Головин Евгений Всеволодович
01.01.1999

Опус в чёрном (сокращённый вариант)

Мое сообщение называется "Опус в чёрном", но всё-таки я бы хотел, чтобы мы с вами несколько подумали о том, что вообще означает слово "алхимия", потому что, как всегда бывает с такого рода дисциплинами, это не так легко установить.

На самом деле, действительно, ни один европейский язык не дает этого слова в буквальном переводе. Считается, что оно арабского происхождения, но это тоже не очень точно. Относят это к Древнему Египту, но и здесь тоже всё абсолютно бездоказательно. Действительно, на коптском языке есть слово "chemia", что означает "чёрная земля", но исходя только из значения слова "чёрная земля" мы никак не можем отсюда вывести "алхимию" ну никаким образом.

Вообще говоря, всё, что касается Египта и происхождения магии и мистики именно из этой страны, всё это очень сомнительно. И вот почему. В своё время, лет пятнадцать назад, вышла весьма любопытная книга датского исследователя Иварсана которая называлась так: "Миф о Египте в Ренессансе и Барокко", где этот исследователь очень недурно показал, что представления о Египте, которые сложились в эти века (XV-XVII век), совершенно не соответствуют действительности именно потому, что всё равно египетская мифология была известна в основном по Геродоту или по книге Плутарха; и ещё в конце XV века во Флоренции напечатали весьма занятную книгу, которая называлась так: "Gor Apollo Ieroglifica", где некий греческий автор 3-го века представлял нам (точнее тем людям, которые жили в то время) иероглифы Египта. Но дело в том, о чем Иварсен пишет очень забавно, что, в конце концов, мы сейчас в наше время при очень развитой египтологии примерно знаем столько же, сколько знали люди Возрождения или Барокко, то есть ничего. Потому что в силу лингвистических исследований смогли прочесть только, так сказать, первый лингвистический слой иероглифов, а они имеют минимум семь. И этот самый первый слой касается скорее обыденной жизни - торговли и прочих таких вещей, но совершенно не касается того, что мы все считаем главным в Древнем Египте, то есть, не касается исследований Египта как великой магический цивилизации. И поэтому все наши представления об этой стране, в том числе идея, что и алхимия зародилась именно там, не выдерживают критики.

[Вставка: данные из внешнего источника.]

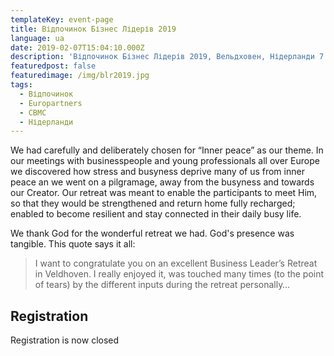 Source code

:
 ```yaml
---
templateKey: event-page
title: Відпочинок Бізнес Лідерів 2019
language: ua
date: 2019-02-07T15:04:10.000Z
description: 'Відпочинок Бізнес Лідерів 2019, Вельдховен, Нідерланди 7 - 10 Лютий 2019'
featuredpost: false
featuredimage: /img/blr2019.jpg
tags:
  - Відпочинок
  - Europartners
  - CBMC
  - Нідерланди
---
```


We had carefully and deliberately chosen for “Inner peace” as our theme. In our meetings with businesspeople and young professionals all over Europe we discovered how stress and busyness deprive many of us from inner peace an we went on a pilgramage, away from the busyness and towards our Creator. Our retreat was meant to enable the participants to meet Him, so that they would be strengthened and return home fully recharged; enabled to become resilient and stay connected in their daily busy life.

We thank God for the wonderful retreat we had. God's presence was tangible. 
This quote says it all:

> I want to congratulate you on an excellent Business Leader’s Retreat in Veldhoven. I really enjoyed it, was touched many times (to the point of tears) by the different inputs during the retreat personally…

## Registration

Registration is now closed
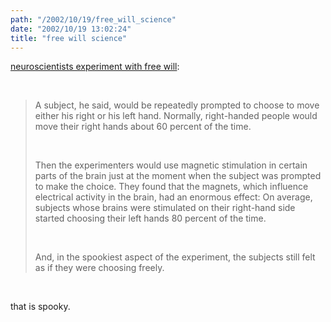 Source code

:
 ```yaml
---
path: "/2002/10/19/free_will_science" 
date: "2002/10/19 13:02:24" 
title: "free will science" 
---
```

<p><a href="http://www.boston.com/dailyglobe2/288/science/A_question_of_willP.shtml">neuroscientists experiment with free will</a>:</p><br><blockquote><p>A subject, he said, would be repeatedly prompted to choose to move either his right or his left hand. Normally, right-handed people would move their right hands about 60 percent of the time.</p><br><p>Then the experimenters would use magnetic stimulation in certain parts of the brain just at the moment when the subject was prompted to make the choice. They found that the magnets, which influence electrical activity in the brain, had an enormous effect: On average, subjects whose brains were stimulated on their right-hand side started choosing their left hands 80 percent of the time.</p><br><p>And, in the spookiest aspect of the experiment, the subjects still felt as if they were choosing freely.</p></blockquote><br><p>that is spooky.</p> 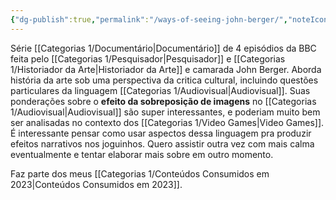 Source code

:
 ```yaml
---
{"dg-publish":true,"permalink":"/ways-of-seeing-john-berger/","noteIcon":""}
---
```


Série [[Categorias 1/Documentário\|Documentário]] de 4 episódios da BBC feita pelo [[Categorias 1/Pesquisador\|Pesquisador]]  e [[Categorias 1/Historiador da Arte\|Historiador da Arte]] e camarada John Berger.
Aborda história da arte sob uma perspectiva da critica cultural, incluindo questões particulares da linguagem [[Categorias 1/Audiovisual\|Audiovisual]]. Suas ponderações sobre o **efeito da sobreposição de imagens** no [[Categorias 1/Audiovisual\|Audiovisual]] são super interessantes, e poderiam muito bem ser analisadas no contexto dos [[Categorias 1/Video Games\|Video Games]]. É interessante pensar como usar aspectos dessa linguagem pra produzir efeitos narrativos nos joguinhos. Quero assistir outra vez com mais calma eventualmente e tentar elaborar mais sobre em outro momento.

Faz parte dos meus [[Categorias 1/Conteúdos Consumidos em 2023\|Conteúdos Consumidos em 2023]]. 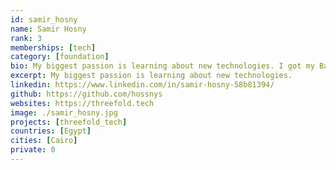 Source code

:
 ```yaml
---
id: samir_hosny
name: Samir Hosny
rank: 3
memberships: [tech]
category: [foundation]
bio: My biggest passion is learning about new technologies. I got my Bachelor's degree in Computer Science and then started working in a field of cloud computing for last 5 years. I think that ThreeFold is stepping in a place where no one has gone before, stretching the limitations of technology and how it can help people in their daily life actions.
excerpt: My biggest passion is learning about new technologies.
linkedin: https://www.linkedin.com/in/samir-hosny-58b81394/
github: https://github.com/hossnys
websites: https://threefold.tech
image: ./samir_hosny.jpg
projects: [threefold_tech]
countries: [Egypt]
cities: [Cairo]
private: 0
---
```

Мирча Элиаде в своей довольно любопытной книге, которая называется "Кузнецы Алхимики", ссылаясь на нескольких индусов считает, что алхимия в принципе зародилась в начале "кали-юга" по понятным соображениям. То есть, то, чем люди прекрасно владели когда-то до этого печального периода, эти познания, они утеряли. И поэтому алхимия и герметика вообще явилась вспомогательным средством для того, чтобы человек, по крайней мере, хоть в какой-то степени обрёл совершенно нормальные способности, которыми он когда-то хорошо владел. Существует еще такой любопытный момент (в алхимии он всегда существовал, сейчас особенно): если мы будем считать, что это (искусство - прим.ред.) - такая эзотерическая химия и требовать определенной лабораторной работы, то тогда мистическая алхимия сведётся к более-менее плодотворной теоретике, не более того. Надо сказать, что практические алхимики, то есть те, кто работают в лабораториях, как правило, очень презирают алхимиков теоретических. Примерно так же, как, допустим, секретные агенты презирают свою администрацию, считая, что "они там возятся с бумагами, а мы здесь рискуем жизнью". В этом смысле всегда существует некоторый диссонанс. Если же мы будем расценивать алхимию как теоретическую дисциплину, тогда всё равно останется в мозгу определенная заноза, ведь большинство алхимических книг, так или иначе, трактуют о конкретных химических субстанциях и о работе с ними. Значит остается, так сказать, "среднее арифметическое" или "золотая середина". То есть, надо почитывать книги и в тоже время надо усиленно заниматься конкретной химической лабораторной работой.

Но здесь всё тоже не так просто. Когда мы произносим слово "алхимия", мы постоянно наталкиваемся на бесконечные трудности. Мы знаем из литературы (причем знают даже те люди, которые прочитали тысячу книг, или одну, или почти ничего), что первая операция называется "нигредо" или "опус в чёрном". Понятно, что ничего хорошего эта операция судя по названию не сулит.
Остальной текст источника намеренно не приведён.